EXERCISE AIM
Leave the pictures out and transcribe every record exactly.

PROVIDED RECORDS
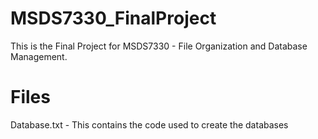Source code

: # MSDS7330_FinalProject

This is the Final Project for MSDS7330 - File Organization and Database Management.


# Files

Database.txt - This contains the code used to create the databases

ANSWER SECTION
Source code

: # MSDS7330_FinalProject

This is the Final Project for MSDS7330 - File Organization and Database Management.


# Files

Database.txt - This contains the code used to create the databases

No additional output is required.